From the corner of my eye, I saw Director Steven waving wildly, trying to get our attention. I ignored him and explained more.
“The oxygen levels in the dome are so low that everyone has passed out. They need oxygen from the platform buggy reserves to survive until the generators kick in again. It’ll take about an hour to return. That’s just enough time to save them.”
“And if you’re wrong,” another scientist said, “we’ll have given them the oxygen that would keep us alive.”
“That’s why I brought back the solar panel wheels,” I said.
“To prove it to you.”
A third scientist snorted through his thick white beard. “You brought them back? That’s a robot out there. You’ve been here in your wheelchair, asleep. Now I understand why Director Steven thinks you’re dangerous. You’ve lost your mind.”
I’d forgotten.
The experiments with the robot were so recent that only Mom, Rawling, and the director knew about them.
I grinned at all the people staring at me.
“I think,” I said, “I have a way to prove to you that I’m in control of the robot.”
&+$37(5
It had become a beautiful sensation, falling off the edge of a high, invisible cliff into a deep, invisible hole.
When the falling ended, I focused my video lens upward at the platform buggy observation deck. I saw nine people crowded at the glass wall, peering down on me. Behind them, I knew, my motionless body sat in my wheelchair.

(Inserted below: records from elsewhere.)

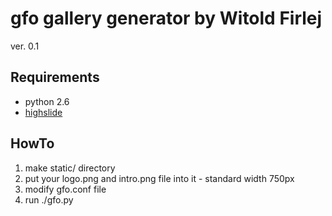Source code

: gfo gallery generator by Witold Firlej
=============================================
ver. 0.1

Requirements
------------

*  python 2.6
*  [highslide](http://highslide.com/)

HowTo
-----
1.  make static/ directory
2.  put your logo.png and intro.png file into it - standard width 750px
3.  modify gfo.conf file
4.  run ./gfo.py

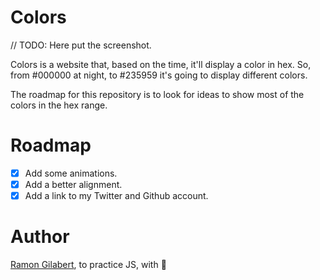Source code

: # Colors

// TODO: Here put the screenshot.

Colors is a website that, based on the time, it'll display a color in hex. So, from #000000 at night, to #235959 it's going to display different colors.

The roadmap for this repository is to look for ideas to show most of the colors in the hex range.

# Roadmap

- [x] Add some animations.
- [x] Add a better alignment.
- [x] Add a link to my Twitter and Github account.

# Author

[Ramon Gilabert](https://twitter.com/RamonGilabert), to practice JS, with 💖
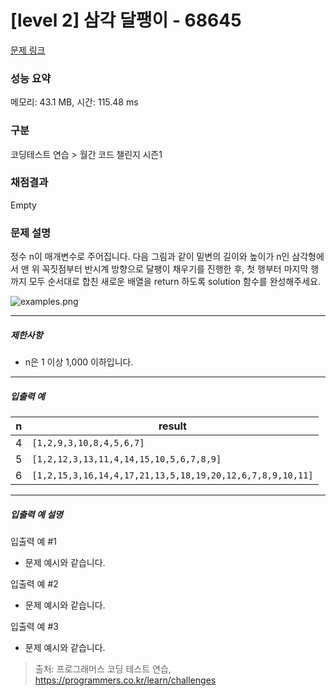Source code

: # [level 2] 삼각 달팽이 - 68645 

[문제 링크](https://school.programmers.co.kr/learn/courses/30/lessons/68645) 

### 성능 요약

메모리: 43.1 MB, 시간: 115.48 ms

### 구분

코딩테스트 연습 > 월간 코드 챌린지 시즌1

### 채점결과

Empty

### 문제 설명

<p>정수 n이 매개변수로 주어집니다. 다음 그림과 같이 밑변의 길이와 높이가 n인 삼각형에서 맨 위 꼭짓점부터 반시계 방향으로 달팽이 채우기를 진행한 후, 첫 행부터 마지막 행까지 모두 순서대로 합친 새로운 배열을 return 하도록 solution 함수를 완성해주세요.</p>

<p><img src="https://grepp-programmers.s3.ap-northeast-2.amazonaws.com/files/production/e1e53b93-dcdf-446f-b47f-e8ec1292a5e0/examples.png" title="" alt="examples.png"></p>

<hr>

<h5>제한사항</h5>

<ul>
<li>n은 1 이상 1,000 이하입니다.</li>
</ul>

<hr>

<h5>입출력 예</h5>
<table class="table">
        <thead><tr>
<th>n</th>
<th>result</th>
</tr>
</thead>
        <tbody><tr>
<td>4</td>
<td><code>[1,2,9,3,10,8,4,5,6,7]</code></td>
</tr>
<tr>
<td>5</td>
<td><code>[1,2,12,3,13,11,4,14,15,10,5,6,7,8,9]</code></td>
</tr>
<tr>
<td>6</td>
<td><code>[1,2,15,3,16,14,4,17,21,13,5,18,19,20,12,6,7,8,9,10,11]</code></td>
</tr>
</tbody>
      </table>
<hr>

<h5>입출력 예 설명</h5>

<p>입출력 예 #1</p>

<ul>
<li>문제 예시와 같습니다.</li>
</ul>

<p>입출력 예 #2</p>

<ul>
<li>문제 예시와 같습니다.</li>
</ul>

<p>입출력 예 #3</p>

<ul>
<li>문제 예시와 같습니다.</li>
</ul>


> 출처: 프로그래머스 코딩 테스트 연습, https://programmers.co.kr/learn/challenges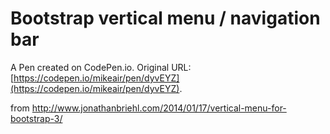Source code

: # Bootstrap vertical menu / navigation bar

A Pen created on CodePen.io. Original URL: [https://codepen.io/mikeair/pen/dyvEYZ](https://codepen.io/mikeair/pen/dyvEYZ).

from http://www.jonathanbriehl.com/2014/01/17/vertical-menu-for-bootstrap-3/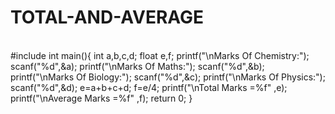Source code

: # TOTAL-AND-AVERAGE
<br>
#include<stdio.h>
int main(){
	int a,b,c,d;
	float e,f;
	printf("\nMarks Of Chemistry:");
	scanf("%d",&a);
	printf("\nMarks Of Maths:");
	scanf("%d",&b);
	printf("\nMarks Of Biology:");
	scanf("%d",&c);
	printf("\nMarks Of Physics:");
	scanf("%d",&d);
	e=a+b+c+d;
	f=e/4;
	printf("\nTotal Marks =%f" ,e);
	printf("\nAverage Marks =%f" ,f);
	return 0;
}
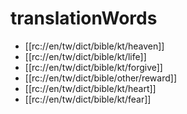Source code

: # translationWords

* [[rc://en/tw/dict/bible/kt/heaven]]
* [[rc://en/tw/dict/bible/kt/life]]
* [[rc://en/tw/dict/bible/kt/forgive]]
* [[rc://en/tw/dict/bible/other/reward]]
* [[rc://en/tw/dict/bible/kt/heart]]
* [[rc://en/tw/dict/bible/kt/fear]]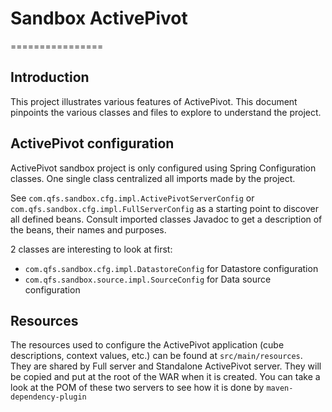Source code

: # Sandbox ActivePivot
================

Introduction
------------

This project illustrates various features of ActivePivot. 
This document pinpoints the various classes and files to explore to understand the project.


ActivePivot configuration
----------------------

ActivePivot sandbox project is only configured using Spring Configuration classes. One single class centralized all
imports made by the project.

See `com.qfs.sandbox.cfg.impl.ActivePivotServerConfig` or `com.qfs.sandbox.cfg.impl.FullServerConfig` 
as a starting point to discover all defined beans.
Consult imported classes Javadoc to get a description of the beans, their names and purposes.

2 classes are interesting to look at first:

- `com.qfs.sandbox.cfg.impl.DatastoreConfig` for Datastore configuration
- `com.qfs.sandbox.source.impl.SourceConfig` for Data source configuration

Resources
-----------

The resources used to configure the ActivePivot application (cube descriptions, context values, etc.) can be found at
`src/main/resources`. They are shared by Full server and Standalone ActivePivot server.
They will be copied and put at the root of the WAR when it is created.
You can take a look at the POM of these two servers to see how it is done by `maven-dependency-plugin`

The heat of the Martian sun seemed to glow in my titanium bones. It was midday, and the temperature registered 65 degrees Fahrenheit. In my entire life, I’d never been outside. It felt as marvelous now as it had when I’d first left the dome to scoot across the plains.
And wind. I’d never heard the sound of wind. Only read about it. It whistled across the stark rocks embedded in the Martian sand. Tiny bits of sand rattled off my wheels and arms as I sped across the landscape. It was such a glorious feeling of being alive.
I wanted to sit where I was and enjoy all of this—the things that humans on Earth can have anytime, just by stepping outside.
But I’d made a promise to the scientists in the platform buggy.
And they, in return, had made a promise to me.
If I could convince them I was the brains of this robot, they’d follow me back to the dome and share their oxygen with the others.
First I raised one titanium hand and waved.
They hadn’t expected this. I could see on their faces that a few were startled. Others waved back, big smiles on their faces.
I waved at Director Steven in the other dome.
He crossed his arms and frowned at me.
I stopped waving. My left hand held two solar panel wheels, small like the wheels of roller blades on Earth. I dropped my right hand, which held one wheel, down to the ground. Holding the wheel tight between two fingers, I dragged my other titanium finger as I began to move the robot back and forth.
When I was finished, I surveyed my handwriting in the Martian sand. TAKE US HOME, it said in big letters.
I looked up again and saw that many were pointing down.